→ WORK INSTRUCTION
From the listing below, copy every line with the word "subsection".

→ RECORDS TO PROCESS

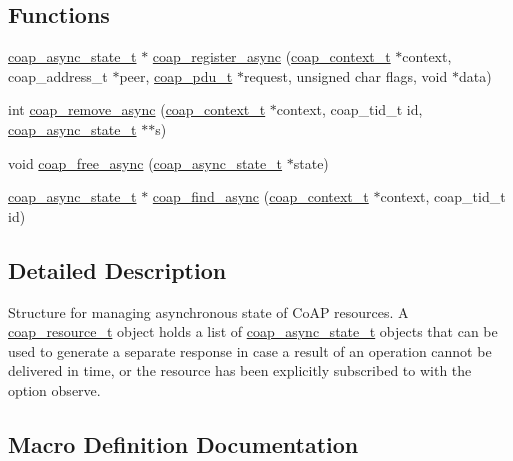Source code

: \subsection*{Functions}
\begin{DoxyCompactItemize}
\item 
\hyperlink{structcoap__async__state__t}{coap\+\_\+async\+\_\+state\+\_\+t} $\ast$ \hyperlink{group__coap__async_ga1c81eb1d464e9b5195acb7ae630e15c9}{coap\+\_\+register\+\_\+async} (\hyperlink{structcoap__context__t}{coap\+\_\+context\+\_\+t} $\ast$context, coap\+\_\+address\+\_\+t $\ast$peer, \hyperlink{structcoap__pdu__t}{coap\+\_\+pdu\+\_\+t} $\ast$request, unsigned char flags, void $\ast$data)
\item 
int \hyperlink{group__coap__async_ga5ebdd339b85d066d741adf64ce51fe0b}{coap\+\_\+remove\+\_\+async} (\hyperlink{structcoap__context__t}{coap\+\_\+context\+\_\+t} $\ast$context, coap\+\_\+tid\+\_\+t id, \hyperlink{structcoap__async__state__t}{coap\+\_\+async\+\_\+state\+\_\+t} $\ast$$\ast$s)
\item 
void \hyperlink{group__coap__async_ga32024a34a383832e6692d3a439fc67c7}{coap\+\_\+free\+\_\+async} (\hyperlink{structcoap__async__state__t}{coap\+\_\+async\+\_\+state\+\_\+t} $\ast$state)
\item 
\hyperlink{structcoap__async__state__t}{coap\+\_\+async\+\_\+state\+\_\+t} $\ast$ \hyperlink{group__coap__async_ga3c064a99c809502d8b584dbbd0d96bd2}{coap\+\_\+find\+\_\+async} (\hyperlink{structcoap__context__t}{coap\+\_\+context\+\_\+t} $\ast$context, coap\+\_\+tid\+\_\+t id)
\end{DoxyCompactItemize}


\subsection{Detailed Description}
Structure for managing asynchronous state of Co\+A\+P resources. A \hyperlink{structcoap__resource__t}{coap\+\_\+resource\+\_\+t} object holds a list of \hyperlink{structcoap__async__state__t}{coap\+\_\+async\+\_\+state\+\_\+t} objects that can be used to generate a separate response in case a result of an operation cannot be delivered in time, or the resource has been explicitly subscribed to with the option {\ttfamily observe}. 

\subsection{Macro Definition Documentation}
\hypertarget{group__coap__async_gaf3c112eaa3f262731ed3507a228bf776}{}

→ REPLY TO THE TASK
: \subsection*{Functions}
\subsection{Detailed Description}
\subsection{Macro Definition Documentation}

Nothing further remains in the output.